Prompt:
Could you write out the records exactly as they are given?

Information supplied:
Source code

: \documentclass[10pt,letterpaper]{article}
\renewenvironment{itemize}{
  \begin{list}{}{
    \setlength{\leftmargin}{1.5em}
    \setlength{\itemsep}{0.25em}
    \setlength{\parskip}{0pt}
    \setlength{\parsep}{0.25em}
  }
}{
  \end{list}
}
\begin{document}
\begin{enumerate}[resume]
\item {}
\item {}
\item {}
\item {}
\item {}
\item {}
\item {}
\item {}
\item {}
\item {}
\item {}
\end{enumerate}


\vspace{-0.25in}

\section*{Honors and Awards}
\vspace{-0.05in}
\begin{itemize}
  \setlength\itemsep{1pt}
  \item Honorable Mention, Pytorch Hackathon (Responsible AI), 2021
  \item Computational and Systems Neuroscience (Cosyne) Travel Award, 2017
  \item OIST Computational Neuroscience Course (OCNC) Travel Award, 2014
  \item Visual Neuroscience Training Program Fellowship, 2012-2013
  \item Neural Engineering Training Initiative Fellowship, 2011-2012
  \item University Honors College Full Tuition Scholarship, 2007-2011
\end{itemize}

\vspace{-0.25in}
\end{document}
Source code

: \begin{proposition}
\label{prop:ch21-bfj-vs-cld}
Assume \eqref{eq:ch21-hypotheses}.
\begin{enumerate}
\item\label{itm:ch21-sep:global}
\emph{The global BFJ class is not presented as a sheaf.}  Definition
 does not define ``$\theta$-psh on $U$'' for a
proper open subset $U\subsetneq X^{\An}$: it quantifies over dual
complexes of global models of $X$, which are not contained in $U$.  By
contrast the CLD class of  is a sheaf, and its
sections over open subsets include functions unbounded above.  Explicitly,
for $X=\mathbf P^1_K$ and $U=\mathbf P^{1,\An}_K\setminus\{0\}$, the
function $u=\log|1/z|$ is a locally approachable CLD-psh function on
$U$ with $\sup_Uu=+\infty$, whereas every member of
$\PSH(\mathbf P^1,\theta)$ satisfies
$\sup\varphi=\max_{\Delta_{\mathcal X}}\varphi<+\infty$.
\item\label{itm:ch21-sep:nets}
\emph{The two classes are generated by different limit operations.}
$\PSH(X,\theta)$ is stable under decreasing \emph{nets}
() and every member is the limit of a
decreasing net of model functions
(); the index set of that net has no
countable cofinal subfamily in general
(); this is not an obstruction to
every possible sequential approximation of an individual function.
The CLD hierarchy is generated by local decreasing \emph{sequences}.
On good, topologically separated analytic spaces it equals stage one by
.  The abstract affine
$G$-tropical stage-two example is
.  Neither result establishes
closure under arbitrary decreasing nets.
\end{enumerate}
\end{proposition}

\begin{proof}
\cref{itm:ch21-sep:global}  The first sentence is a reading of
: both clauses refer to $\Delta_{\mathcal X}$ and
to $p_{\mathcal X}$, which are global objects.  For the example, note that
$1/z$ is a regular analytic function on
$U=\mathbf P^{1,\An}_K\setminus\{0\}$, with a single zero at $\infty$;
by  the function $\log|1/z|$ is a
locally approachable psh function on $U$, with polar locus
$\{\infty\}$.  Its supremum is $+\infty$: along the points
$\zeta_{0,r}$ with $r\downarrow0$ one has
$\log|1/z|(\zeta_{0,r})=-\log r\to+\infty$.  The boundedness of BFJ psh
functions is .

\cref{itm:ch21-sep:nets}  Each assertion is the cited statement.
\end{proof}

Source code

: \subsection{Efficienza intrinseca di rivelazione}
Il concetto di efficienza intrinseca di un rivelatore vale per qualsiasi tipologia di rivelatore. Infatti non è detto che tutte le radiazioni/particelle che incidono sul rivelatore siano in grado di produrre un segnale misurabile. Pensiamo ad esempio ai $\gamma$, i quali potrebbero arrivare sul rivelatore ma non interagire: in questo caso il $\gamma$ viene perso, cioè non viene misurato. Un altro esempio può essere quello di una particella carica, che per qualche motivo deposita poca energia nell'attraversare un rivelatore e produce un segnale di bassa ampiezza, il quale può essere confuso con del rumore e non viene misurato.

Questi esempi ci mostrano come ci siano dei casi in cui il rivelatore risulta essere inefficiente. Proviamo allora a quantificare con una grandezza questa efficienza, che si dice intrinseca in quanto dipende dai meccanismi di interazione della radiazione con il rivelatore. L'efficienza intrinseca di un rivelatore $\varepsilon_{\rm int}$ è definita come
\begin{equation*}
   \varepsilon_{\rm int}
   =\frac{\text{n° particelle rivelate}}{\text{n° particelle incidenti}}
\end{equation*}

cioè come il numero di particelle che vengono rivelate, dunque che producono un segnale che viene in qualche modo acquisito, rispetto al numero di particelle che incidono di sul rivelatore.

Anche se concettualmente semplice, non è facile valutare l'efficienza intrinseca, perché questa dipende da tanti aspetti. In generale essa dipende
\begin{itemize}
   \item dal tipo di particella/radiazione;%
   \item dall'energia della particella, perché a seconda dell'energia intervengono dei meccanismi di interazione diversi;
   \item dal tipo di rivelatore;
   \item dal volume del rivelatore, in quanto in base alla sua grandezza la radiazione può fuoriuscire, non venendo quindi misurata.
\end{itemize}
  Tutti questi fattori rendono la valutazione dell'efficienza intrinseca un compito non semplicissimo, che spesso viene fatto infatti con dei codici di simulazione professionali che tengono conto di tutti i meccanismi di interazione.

Answer for this exercise:
Source code

: \documentclass[10pt,letterpaper]{article}
\renewenvironment{itemize}{
  \begin{list}{}{
    \setlength{\leftmargin}{1.5em}
    \setlength{\itemsep}{0.25em}
    \setlength{\parskip}{0pt}
    \setlength{\parsep}{0.25em}
  }
}{
  \end{list}
}
\begin{document}
\begin{enumerate}[resume]
\item {}
\item {}
\item {}
\item {}
\item {}
\item {}
\item {}
\item {}
\item {}
\item {}
\item {}
\end{enumerate}


\vspace{-0.25in}

\section*{Honors and Awards}
\vspace{-0.05in}
\begin{itemize}
  \setlength\itemsep{1pt}
  \item Honorable Mention, Pytorch Hackathon (Responsible AI), 2021
  \item Computational and Systems Neuroscience (Cosyne) Travel Award, 2017
  \item OIST Computational Neuroscience Course (OCNC) Travel Award, 2014
  \item Visual Neuroscience Training Program Fellowship, 2012-2013
  \item Neural Engineering Training Initiative Fellowship, 2011-2012
  \item University Honors College Full Tuition Scholarship, 2007-2011
\end{itemize}

\vspace{-0.25in}
\end{document}
Source code

: \begin{proposition}
\label{prop:ch21-bfj-vs-cld}
Assume \eqref{eq:ch21-hypotheses}.
\begin{enumerate}
\item\label{itm:ch21-sep:global}
\emph{The global BFJ class is not presented as a sheaf.}  Definition
 does not define ``$\theta$-psh on $U$'' for a
proper open subset $U\subsetneq X^{\An}$: it quantifies over dual
complexes of global models of $X$, which are not contained in $U$.  By
contrast the CLD class of  is a sheaf, and its
sections over open subsets include functions unbounded above.  Explicitly,
for $X=\mathbf P^1_K$ and $U=\mathbf P^{1,\An}_K\setminus\{0\}$, the
function $u=\log|1/z|$ is a locally approachable CLD-psh function on
$U$ with $\sup_Uu=+\infty$, whereas every member of
$\PSH(\mathbf P^1,\theta)$ satisfies
$\sup\varphi=\max_{\Delta_{\mathcal X}}\varphi<+\infty$.
\item\label{itm:ch21-sep:nets}
\emph{The two classes are generated by different limit operations.}
$\PSH(X,\theta)$ is stable under decreasing \emph{nets}
() and every member is the limit of a
decreasing net of model functions
(); the index set of that net has no
countable cofinal subfamily in general
(); this is not an obstruction to
every possible sequential approximation of an individual function.
The CLD hierarchy is generated by local decreasing \emph{sequences}.
On good, topologically separated analytic spaces it equals stage one by
.  The abstract affine
$G$-tropical stage-two example is
.  Neither result establishes
closure under arbitrary decreasing nets.
\end{enumerate}
\end{proposition}

\begin{proof}
\cref{itm:ch21-sep:global}  The first sentence is a reading of
: both clauses refer to $\Delta_{\mathcal X}$ and
to $p_{\mathcal X}$, which are global objects.  For the example, note that
$1/z$ is a regular analytic function on
$U=\mathbf P^{1,\An}_K\setminus\{0\}$, with a single zero at $\infty$;
by  the function $\log|1/z|$ is a
locally approachable psh function on $U$, with polar locus
$\{\infty\}$.  Its supremum is $+\infty$: along the points
$\zeta_{0,r}$ with $r\downarrow0$ one has
$\log|1/z|(\zeta_{0,r})=-\log r\to+\infty$.  The boundedness of BFJ psh
functions is .

\cref{itm:ch21-sep:nets}  Each assertion is the cited statement.
\end{proof}

Source code

: \subsection{Efficienza intrinseca di rivelazione}
Il concetto di efficienza intrinseca di un rivelatore vale per qualsiasi tipologia di rivelatore. Infatti non è detto che tutte le radiazioni/particelle che incidono sul rivelatore siano in grado di produrre un segnale misurabile. Pensiamo ad esempio ai $\gamma$, i quali potrebbero arrivare sul rivelatore ma non interagire: in questo caso il $\gamma$ viene perso, cioè non viene misurato. Un altro esempio può essere quello di una particella carica, che per qualche motivo deposita poca energia nell'attraversare un rivelatore e produce un segnale di bassa ampiezza, il quale può essere confuso con del rumore e non viene misurato.

Questi esempi ci mostrano come ci siano dei casi in cui il rivelatore risulta essere inefficiente. Proviamo allora a quantificare con una grandezza questa efficienza, che si dice intrinseca in quanto dipende dai meccanismi di interazione della radiazione con il rivelatore. L'efficienza intrinseca di un rivelatore $\varepsilon_{\rm int}$ è definita come
\begin{equation*}
   \varepsilon_{\rm int}
   =\frac{\text{n° particelle rivelate}}{\text{n° particelle incidenti}}
\end{equation*}

cioè come il numero di particelle che vengono rivelate, dunque che producono un segnale che viene in qualche modo acquisito, rispetto al numero di particelle che incidono di sul rivelatore.

Anche se concettualmente semplice, non è facile valutare l'efficienza intrinseca, perché questa dipende da tanti aspetti. In generale essa dipende
\begin{itemize}
   \item dal tipo di particella/radiazione;%
   \item dall'energia della particella, perché a seconda dell'energia intervengono dei meccanismi di interazione diversi;
   \item dal tipo di rivelatore;
   \item dal volume del rivelatore, in quanto in base alla sua grandezza la radiazione può fuoriuscire, non venendo quindi misurata.
\end{itemize}
  Tutti questi fattori rendono la valutazione dell'efficienza intrinseca un compito non semplicissimo, che spesso viene fatto infatti con dei codici di simulazione professionali che tengono conto di tutti i meccanismi di interazione.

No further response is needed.